MONTY: Can you look into how to sell an office? Might as well start preparing ourselves.

 

   I put my phone away. “Hand,” I said. After a pause, NOB held out his palm. I gave him a small stack of business cards, keeping the rest for myself.

   “Nice mittens,” he said, spotting them dangling from my sleeve.

   I indicated his chapped fingers. “It’s function over fashion.”

   “I’m well aware of where you stand when it comes to fashion.” He took a sip of his coffee as he peered at what was printed on the cards.

   Evie WLTM you

   He flipped the top one over. It had my number on the back.

   “WLTM. Will. Losers. Text.

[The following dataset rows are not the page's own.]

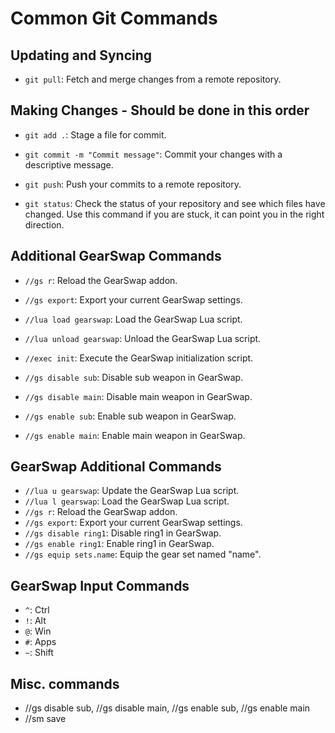 # Common Git Commands

## Updating and Syncing

- `git pull`: Fetch and merge changes from a remote repository.

## Making Changes - Should be done in this order

- `git add .`: Stage a file for commit.
- `git commit -m "Commit message"`: Commit your changes with a descriptive message.
- `git push`: Push your commits to a remote repository.

- `git status`: Check the status of your repository and see which files have changed. Use this command if you are stuck, it can point you in the right direction.

## Additional GearSwap Commands

- `//gs r`: Reload the GearSwap addon.
- `//gs export`: Export your current GearSwap settings.
- `//lua load gearswap`: Load the GearSwap Lua script.
- `//lua unload gearswap`: Unload the GearSwap Lua script.
- `//exec init`: Execute the GearSwap initialization script.

- `//gs disable sub`: Disable sub weapon in GearSwap.
- `//gs disable main`: Disable main weapon in GearSwap.
- `//gs enable sub`: Enable sub weapon in GearSwap.
- `//gs enable main`: Enable main weapon in GearSwap.

## GearSwap Additional Commands

- `//lua u gearswap`: Update the GearSwap Lua script.
- `//lua l gearswap`: Load the GearSwap Lua script.
- `//gs r`: Reload the GearSwap addon.
- `//gs export`: Export your current GearSwap settings.
- `//gs disable ring1`: Disable ring1 in GearSwap.
- `//gs enable ring1`: Enable ring1 in GearSwap.
- `//gs equip sets.name`: Equip the gear set named "name".

## GearSwap Input Commands

- `^`: Ctrl
- `!`: Alt
- `@`: Win
- `#`: Apps
- `~`: Shift

## Misc. commands

- //gs disable sub, //gs disable main, //gs enable sub, //gs enable main
- //sm save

Me?”

   I pulled a face at him as I moved to the opposite side of the stall. “Would Like to Meet. It’s an old personal ads term,” I replied. I’d thought it was appropriate, given I was attempting to meet someone the old-fashioned way, without an app. “They’re for the books.” I made sure no one was watching, then picked up a water-damaged edition of Donna Tartt’s The Secret History. I slipped one of the cards inside before snapping it shut and putting it back. I spotted Kerouac’s On the Road and put one in there too.

   “What are you doing?”

   “It’s the Fate meet-cute,” I told him. Shuffling along, I slid another card into a book with a sticker announcing it was a literary prizewinner. “I leave my name and number in random books around London, and if a guy happens to contact me after coming across my details, it must be fate. I’ll arrange for us to meet.” Providing he wasn’t a weirdo. I assumed there wouldn’t be very many who weren’t, but Jeremy had insisted I try it anyway. His love of John Cusack films apparently extended to Serendipity.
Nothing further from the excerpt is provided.